=== Work request ===
Quote exactly and only this range of lines in the data below: the line that holds "Not many friends" to the line that holds "couple of years", both included.

=== Information supplied ===
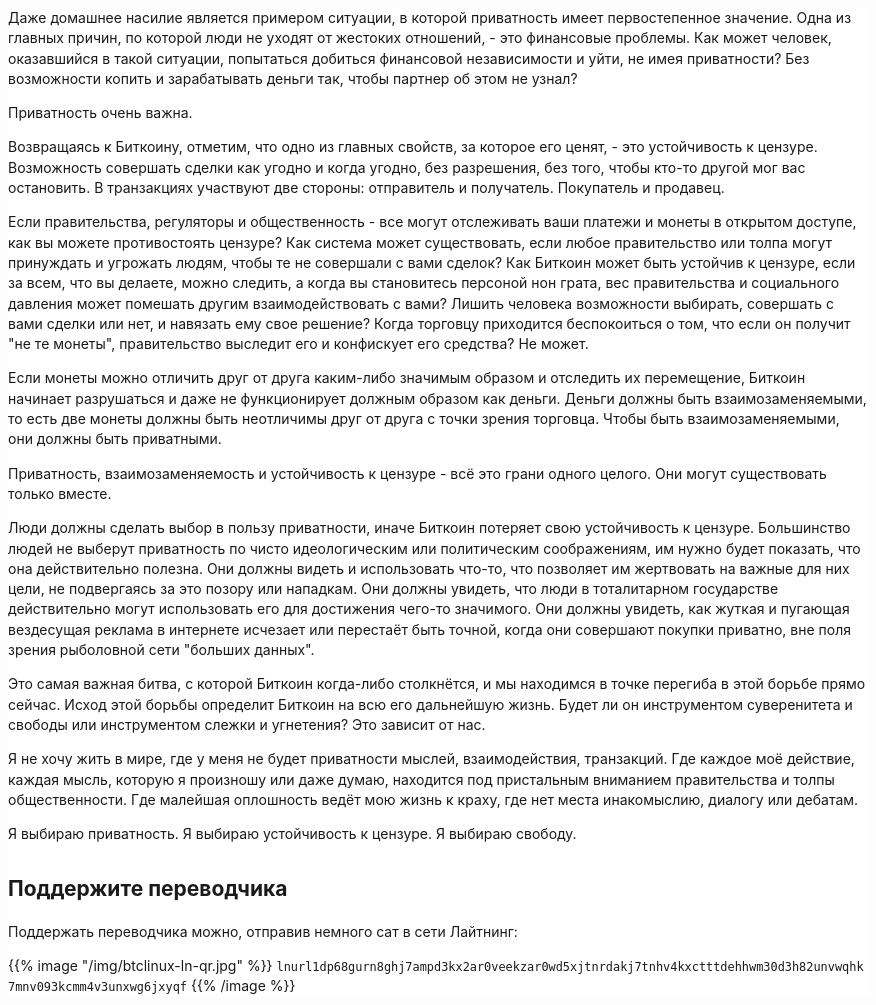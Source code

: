 Даже домашнее насилие является примером ситуации, в которой приватность имеет первостепенное значение. Одна из главных причин, по которой люди не уходят от жестоких отношений, - это финансовые проблемы. Как может человек, оказавшийся в такой ситуации, попытаться добиться финансовой независимости и уйти, не имея приватности? Без возможности копить и зарабатывать деньги так, чтобы партнер об этом не узнал?

Приватность очень важна.

Возвращаясь к Биткоину, отметим, что одно из главных свойств, за которое его ценят, - это устойчивость к цензуре. Возможность совершать сделки как угодно и когда угодно, без разрешения, без того, чтобы кто-то другой мог вас остановить. В транзакциях участвуют две стороны: отправитель и получатель. Покупатель и продавец.

Если правительства, регуляторы и общественность - все могут отслеживать ваши платежи и монеты в открытом доступе, как вы можете противостоять цензуре? Как система может существовать, если любое правительство или толпа могут принуждать и угрожать людям, чтобы те не совершали с вами сделок? Как Биткоин может быть устойчив к цензуре, если за всем, что вы делаете, можно следить, а когда вы становитесь персоной нон грата, вес правительства и социального давления может помешать другим взаимодействовать с вами? Лишить человека возможности выбирать, совершать с вами сделки или нет, и навязать ему свое решение? Когда торговцу приходится беспокоиться о том, что если он получит "не те монеты", правительство выследит его и конфискует его средства? Не может.

Если монеты можно отличить друг от друга каким-либо значимым образом и отследить их перемещение, Биткоин начинает разрушаться и даже не функционирует должным образом как деньги. Деньги должны быть взаимозаменяемыми, то есть две монеты должны быть неотличимы друг от друга с точки зрения торговца. Чтобы быть взаимозаменяемыми, они должны быть приватными.

Приватность, взаимозаменяемость и устойчивость к цензуре - всё это грани одного целого. Они могут существовать только вместе.

Люди должны сделать выбор в пользу приватности, иначе Биткоин потеряет свою устойчивость к цензуре. Большинство людей не выберут приватность по чисто идеологическим или политическим соображениям, им нужно будет показать, что она действительно полезна. Они должны видеть и использовать что-то, что позволяет им жертвовать на важные для них цели, не подвергаясь за это позору или нападкам. Они должны увидеть, что люди в тоталитарном государстве действительно могут использовать его для достижения чего-то значимого. Они должны увидеть, как жуткая и пугающая вездесущая реклама в интернете исчезает или перестаёт быть точной, когда они совершают покупки приватно, вне поля зрения рыболовной сети "больших данных".

Это самая важная битва, с которой Биткоин когда-либо столкнётся, и мы находимся в точке перегиба в этой борьбе прямо сейчас. Исход этой борьбы определит Биткоин на всю его дальнейшую жизнь. Будет ли он инструментом суверенитета и свободы или инструментом слежки и угнетения? Это зависит от нас.

Я не хочу жить в мире, где у меня не будет приватности мыслей, взаимодействия, транзакций. Где каждое моё действие, каждая мысль, которую я произношу или даже думаю, находится под пристальным вниманием правительства и толпы общественности. Где малейшая оплошность ведёт мою жизнь к краху, где нет места инакомыслию, диалогу или дебатам.

Я выбираю приватность. Я выбираю устойчивость к цензуре. Я выбираю свободу.

## Поддержите переводчика

Поддержать переводчика можно, отправив немного сат в сети Лайтнинг:

{{% image "/img/btclinux-ln-qr.jpg" %}}
`lnurl1dp68gurn8ghj7ampd3kx2ar0veekzar0wd5xjtnrdakj7tnhv4kxctttdehhwm30d3h82unvwqhk7mnv093kcmm4v3unxwg6jxyqf`
{{% /image %}}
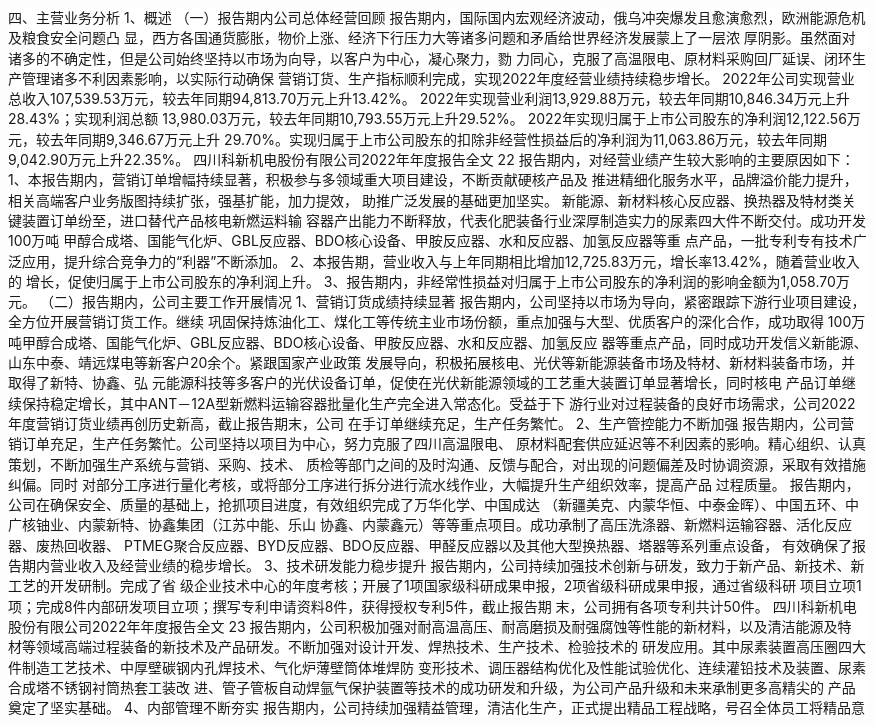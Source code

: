 四、主营业务分析
1、概述
（一）报告期内公司总体经营回顾
报告期内，国际国内宏观经济波动，俄乌冲突爆发且愈演愈烈，欧洲能源危机及粮食安全问题凸
显，西方各国通货膨胀，物价上涨、经济下行压力大等诸多问题和矛盾给世界经济发展蒙上了一层浓
厚阴影。虽然面对诸多的不确定性，但是公司始终坚持以市场为向导，以客户为中心，凝心聚力，勠
力同心，克服了高温限电、原材料采购回厂延误、闭环生产管理诸多不利因素影响，以实际行动确保
营销订货、生产指标顺利完成，实现2022年度经营业绩持续稳步增长。
2022年公司实现营业总收入107,539.53万元，较去年同期94,813.70万元上升13.42%。
2022年实现营业利润13,929.88万元，较去年同期10,846.34万元上升28.43%；实现利润总额
13,980.03万元，较去年同期10,793.55万元上升29.52%。
2022年实现归属于上市公司股东的净利润12,122.56万元，较去年同期9,346.67万元上升
29.70%。实现归属于上市公司股东的扣除非经营性损益后的净利润为11,063.86万元，较去年同期
9,042.90万元上升22.35%。
四川科新机电股份有限公司2022年年度报告全文
22
报告期内，对经营业绩产生较大影响的主要原因如下：
1、本报告期内，营销订单增幅持续显著，积极参与多领域重大项目建设，不断贡献硬核产品及
推进精细化服务水平，品牌溢价能力提升，相关高端客户业务版图持续扩张，强基扩能，加力提效，
助推广泛发展的基础更加坚实。
新能源、新材料核心反应器、换热器及特材类关键装置订单纷至，进口替代产品核电新燃运料输
容器产出能力不断释放，代表化肥装备行业深厚制造实力的尿素四大件不断交付。成功开发100万吨
甲醇合成塔、国能气化炉、GBL反应器、BDO核心设备、甲胺反应器、水和反应器、加氢反应器等重
点产品，一批专利专有技术广泛应用，提升综合竞争力的“利器”不断添加。
2、本报告期，营业收入与上年同期相比增加12,725.83万元，增长率13.42%，随着营业收入的
增长，促使归属于上市公司股东的净利润上升。
3、报告期内，非经常性损益对归属于上市公司股东的净利润的影响金额为1,058.70万元。
（二）报告期内，公司主要工作开展情况
1、营销订货成绩持续显著
报告期内，公司坚持以市场为导向，紧密跟踪下游行业项目建设，全方位开展营销订货工作。继续
巩固保持炼油化工、煤化工等传统主业市场份额，重点加强与大型、优质客户的深化合作，成功取得
100万吨甲醇合成塔、国能气化炉、GBL反应器、BDO核心设备、甲胺反应器、水和反应器、加氢反应
器等重点产品，同时成功开发信义新能源、山东中泰、靖远煤电等新客户20余个。紧跟国家产业政策
发展导向，积极拓展核电、光伏等新能源装备市场及特材、新材料装备市场，并取得了新特、协鑫、弘
元能源科技等多客户的光伏设备订单，促使在光伏新能源领域的工艺重大装置订单显著增长，同时核电
产品订单继续保持稳定增长，其中ANT－12A型新燃料运输容器批量化生产完全进入常态化。受益于下
游行业对过程装备的良好市场需求，公司2022年度营销订货业绩再创历史新高，截止报告期末，公司
在手订单继续充足，生产任务繁忙。
2、生产管控能力不断加强
报告期内，公司营销订单充足，生产任务繁忙。公司坚持以项目为中心，努力克服了四川高温限电、
原材料配套供应延迟等不利因素的影响。精心组织、认真策划，不断加强生产系统与营销、采购、技术、
质检等部门之间的及时沟通、反馈与配合，对出现的问题偏差及时协调资源，采取有效措施纠偏。同时
对部分工序进行量化考核，或将部分工序进行拆分进行流水线作业，大幅提升生产组织效率，提高产品
过程质量。
报告期内，公司在确保安全、质量的基础上，抢抓项目进度，有效组织完成了万华化学、中国成达
（新疆美克、内蒙华恒、中泰金晖）、中国五环、中广核铀业、内蒙新特、协鑫集团（江苏中能、乐山
协鑫、内蒙鑫元）等等重点项目。成功承制了高压洗涤器、新燃料运输容器、活化反应器、废热回收器、
PTMEG聚合反应器、BYD反应器、BDO反应器、甲醛反应器以及其他大型换热器、塔器等系列重点设备，
有效确保了报告期内营业收入及经营业绩的稳步增长。
3、技术研发能力稳步提升
报告期内，公司持续加强技术创新与研发，致力于新产品、新技术、新工艺的开发研制。完成了省
级企业技术中心的年度考核；开展了1项国家级科研成果申报，2项省级科研成果申报，通过省级科研
项目立项1项；完成8件内部研发项目立项；撰写专利申请资料8件，获得授权专利5件，截止报告期
末，公司拥有各项专利共计50件。
四川科新机电股份有限公司2022年年度报告全文
23
报告期内，公司积极加强对耐高温高压、耐高磨损及耐强腐蚀等性能的新材料，以及清洁能源及特
材等领域高端过程装备的新技术及产品研发。不断加强对设计开发、焊热技术、生产技术、检验技术的
研发应用。其中尿素装置高压圈四大件制造工艺技术、中厚壁碳钢内孔焊技术、气化炉薄壁筒体堆焊防
变形技术、调压器结构优化及性能试验优化、连续灌铅技术及装置、尿素合成塔不锈钢衬筒热套工装改
进、管子管板自动焊氩气保护装置等技术的成功研发和升级，为公司产品升级和未来承制更多高精尖的
产品奠定了坚实基础。
4、内部管理不断夯实
报告期内，公司持续加强精益管理，清洁化生产，正式提出精品工程战略，号召全体员工将精品意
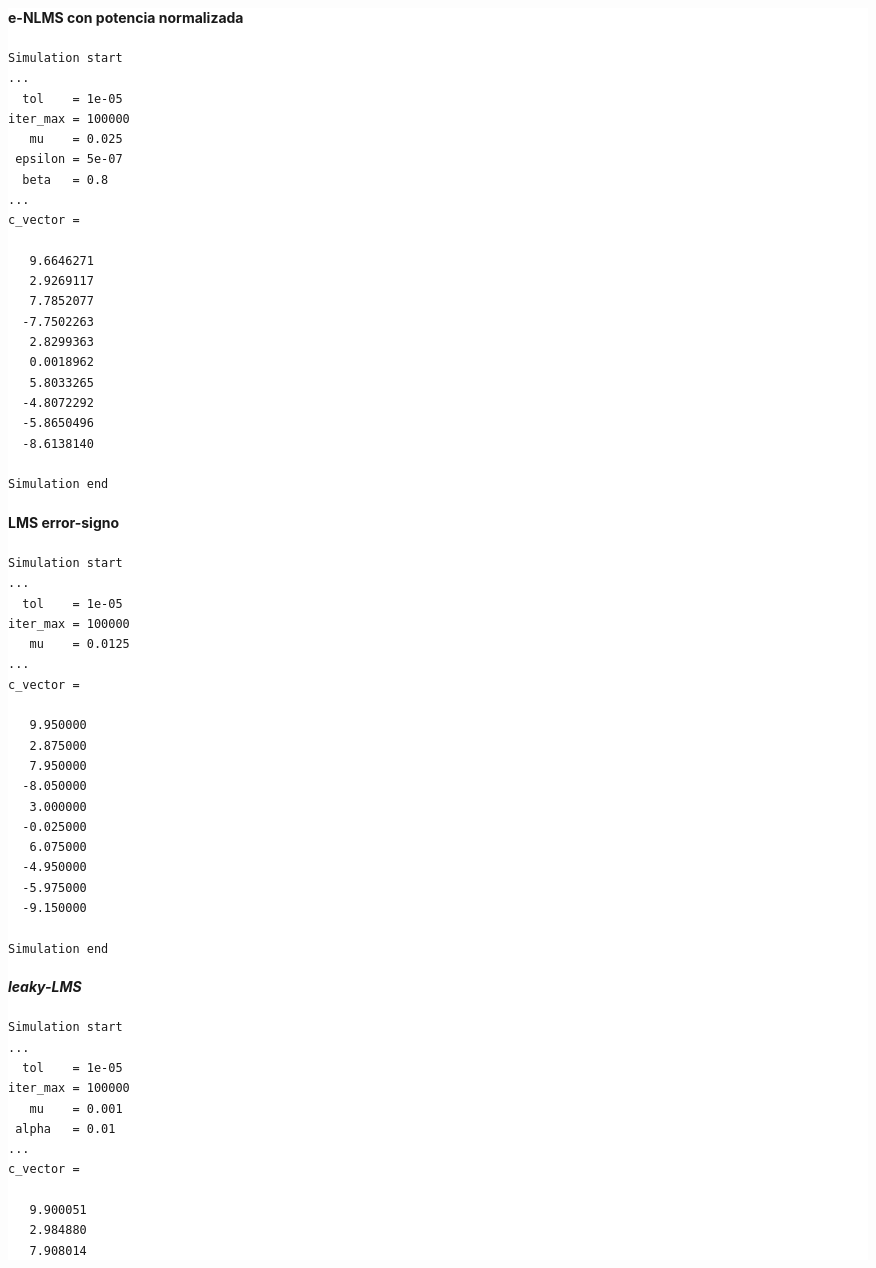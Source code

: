 #### e-NLMS con potencia normalizada
```
Simulation start
...
  tol    = 1e-05
iter_max = 100000
   mu    = 0.025
 epsilon = 5e-07
  beta   = 0.8
...
c_vector =

   9.6646271
   2.9269117
   7.7852077
  -7.7502263
   2.8299363
   0.0018962
   5.8033265
  -4.8072292
  -5.8650496
  -8.6138140

Simulation end
```

#### LMS error-signo
```
Simulation start
...
  tol    = 1e-05
iter_max = 100000
   mu    = 0.0125
...
c_vector =

   9.950000
   2.875000
   7.950000
  -8.050000
   3.000000
  -0.025000
   6.075000
  -4.950000
  -5.975000
  -9.150000

Simulation end
```

#### *leaky-LMS*
```
Simulation start
...
  tol    = 1e-05
iter_max = 100000
   mu    = 0.001
 alpha   = 0.01
...
c_vector =

   9.900051
   2.984880
   7.908014
```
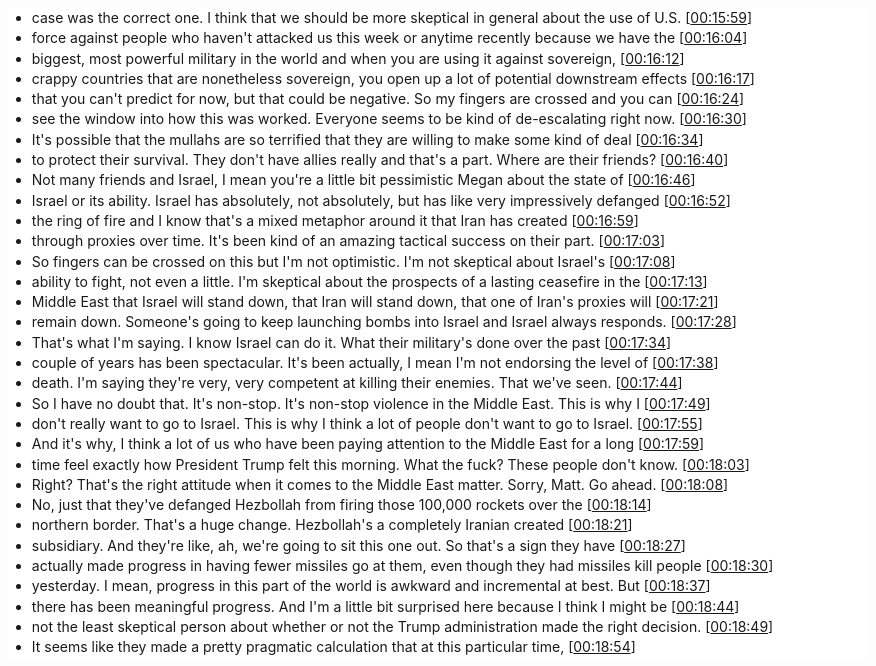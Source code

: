 *  case was the correct one. I think that we should be more skeptical in general about the use of U.S. [[00:15:59](https://www.youtube.com/watch?v=vU4gHmYRHVs&t=959.36s)]
*  force against people who haven't attacked us this week or anytime recently because we have the [[00:16:04](https://www.youtube.com/watch?v=vU4gHmYRHVs&t=964.88s)]
*  biggest, most powerful military in the world and when you are using it against sovereign, [[00:16:12](https://www.youtube.com/watch?v=vU4gHmYRHVs&t=972.32s)]
*  crappy countries that are nonetheless sovereign, you open up a lot of potential downstream effects [[00:16:17](https://www.youtube.com/watch?v=vU4gHmYRHVs&t=977.76s)]
*  that you can't predict for now, but that could be negative. So my fingers are crossed and you can [[00:16:24](https://www.youtube.com/watch?v=vU4gHmYRHVs&t=984.24s)]
*  see the window into how this was worked. Everyone seems to be kind of de-escalating right now. [[00:16:30](https://www.youtube.com/watch?v=vU4gHmYRHVs&t=990.08s)]
*  It's possible that the mullahs are so terrified that they are willing to make some kind of deal [[00:16:34](https://www.youtube.com/watch?v=vU4gHmYRHVs&t=994.96s)]
*  to protect their survival. They don't have allies really and that's a part. Where are their friends? [[00:16:40](https://www.youtube.com/watch?v=vU4gHmYRHVs&t=1000.08s)]
*  Not many friends and Israel, I mean you're a little bit pessimistic Megan about the state of [[00:16:46](https://www.youtube.com/watch?v=vU4gHmYRHVs&t=1006.48s)]
*  Israel or its ability. Israel has absolutely, not absolutely, but has like very impressively defanged [[00:16:52](https://www.youtube.com/watch?v=vU4gHmYRHVs&t=1012.1600000000001s)]
*  the ring of fire and I know that's a mixed metaphor around it that Iran has created [[00:16:59](https://www.youtube.com/watch?v=vU4gHmYRHVs&t=1019.92s)]
*  through proxies over time. It's been kind of an amazing tactical success on their part. [[00:17:03](https://www.youtube.com/watch?v=vU4gHmYRHVs&t=1023.5999999999999s)]
*  So fingers can be crossed on this but I'm not optimistic. I'm not skeptical about Israel's [[00:17:08](https://www.youtube.com/watch?v=vU4gHmYRHVs&t=1028.8s)]
*  ability to fight, not even a little. I'm skeptical about the prospects of a lasting ceasefire in the [[00:17:13](https://www.youtube.com/watch?v=vU4gHmYRHVs&t=1033.76s)]
*  Middle East that Israel will stand down, that Iran will stand down, that one of Iran's proxies will [[00:17:21](https://www.youtube.com/watch?v=vU4gHmYRHVs&t=1041.52s)]
*  remain down. Someone's going to keep launching bombs into Israel and Israel always responds. [[00:17:28](https://www.youtube.com/watch?v=vU4gHmYRHVs&t=1048.24s)]
*  That's what I'm saying. I know Israel can do it. What their military's done over the past [[00:17:34](https://www.youtube.com/watch?v=vU4gHmYRHVs&t=1054.24s)]
*  couple of years has been spectacular. It's been actually, I mean I'm not endorsing the level of [[00:17:38](https://www.youtube.com/watch?v=vU4gHmYRHVs&t=1058.32s)]
*  death. I'm saying they're very, very competent at killing their enemies. That we've seen. [[00:17:44](https://www.youtube.com/watch?v=vU4gHmYRHVs&t=1064.48s)]
*  So I have no doubt that. It's non-stop. It's non-stop violence in the Middle East. This is why I [[00:17:49](https://www.youtube.com/watch?v=vU4gHmYRHVs&t=1069.76s)]
*  don't really want to go to Israel. This is why I think a lot of people don't want to go to Israel. [[00:17:55](https://www.youtube.com/watch?v=vU4gHmYRHVs&t=1075.44s)]
*  And it's why, I think a lot of us who have been paying attention to the Middle East for a long [[00:17:59](https://www.youtube.com/watch?v=vU4gHmYRHVs&t=1079.6000000000001s)]
*  time feel exactly how President Trump felt this morning. What the fuck? These people don't know. [[00:18:03](https://www.youtube.com/watch?v=vU4gHmYRHVs&t=1083.52s)]
*  Right? That's the right attitude when it comes to the Middle East matter. Sorry, Matt. Go ahead. [[00:18:08](https://www.youtube.com/watch?v=vU4gHmYRHVs&t=1088.8s)]
*  No, just that they've defanged Hezbollah from firing those 100,000 rockets over the [[00:18:14](https://www.youtube.com/watch?v=vU4gHmYRHVs&t=1094.64s)]
*  northern border. That's a huge change. Hezbollah's a completely Iranian created [[00:18:21](https://www.youtube.com/watch?v=vU4gHmYRHVs&t=1101.68s)]
*  subsidiary. And they're like, ah, we're going to sit this one out. So that's a sign they have [[00:18:27](https://www.youtube.com/watch?v=vU4gHmYRHVs&t=1107.3600000000001s)]
*  actually made progress in having fewer missiles go at them, even though they had missiles kill people [[00:18:30](https://www.youtube.com/watch?v=vU4gHmYRHVs&t=1110.96s)]
*  yesterday. I mean, progress in this part of the world is awkward and incremental at best. But [[00:18:37](https://www.youtube.com/watch?v=vU4gHmYRHVs&t=1117.04s)]
*  there has been meaningful progress. And I'm a little bit surprised here because I think I might be [[00:18:44](https://www.youtube.com/watch?v=vU4gHmYRHVs&t=1124.0800000000002s)]
*  not the least skeptical person about whether or not the Trump administration made the right decision. [[00:18:49](https://www.youtube.com/watch?v=vU4gHmYRHVs&t=1129.44s)]
*  It seems like they made a pretty pragmatic calculation that at this particular time, [[00:18:54](https://www.youtube.com/watch?v=vU4gHmYRHVs&t=1134.56s)]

=== Exercise output ===
*  Not many friends and Israel, I mean you're a little bit pessimistic Megan about the state of [[00:16:46](https://www.youtube.com/watch?v=vU4gHmYRHVs&t=1006.48s)]
*  Israel or its ability. Israel has absolutely, not absolutely, but has like very impressively defanged [[00:16:52](https://www.youtube.com/watch?v=vU4gHmYRHVs&t=1012.1600000000001s)]
*  the ring of fire and I know that's a mixed metaphor around it that Iran has created [[00:16:59](https://www.youtube.com/watch?v=vU4gHmYRHVs&t=1019.92s)]
*  through proxies over time. It's been kind of an amazing tactical success on their part. [[00:17:03](https://www.youtube.com/watch?v=vU4gHmYRHVs&t=1023.5999999999999s)]
*  So fingers can be crossed on this but I'm not optimistic. I'm not skeptical about Israel's [[00:17:08](https://www.youtube.com/watch?v=vU4gHmYRHVs&t=1028.8s)]
*  ability to fight, not even a little. I'm skeptical about the prospects of a lasting ceasefire in the [[00:17:13](https://www.youtube.com/watch?v=vU4gHmYRHVs&t=1033.76s)]
*  Middle East that Israel will stand down, that Iran will stand down, that one of Iran's proxies will [[00:17:21](https://www.youtube.com/watch?v=vU4gHmYRHVs&t=1041.52s)]
*  remain down. Someone's going to keep launching bombs into Israel and Israel always responds. [[00:17:28](https://www.youtube.com/watch?v=vU4gHmYRHVs&t=1048.24s)]
*  That's what I'm saying. I know Israel can do it. What their military's done over the past [[00:17:34](https://www.youtube.com/watch?v=vU4gHmYRHVs&t=1054.24s)]
*  couple of years has been spectacular. It's been actually, I mean I'm not endorsing the level of [[00:17:38](https://www.youtube.com/watch?v=vU4gHmYRHVs&t=1058.32s)]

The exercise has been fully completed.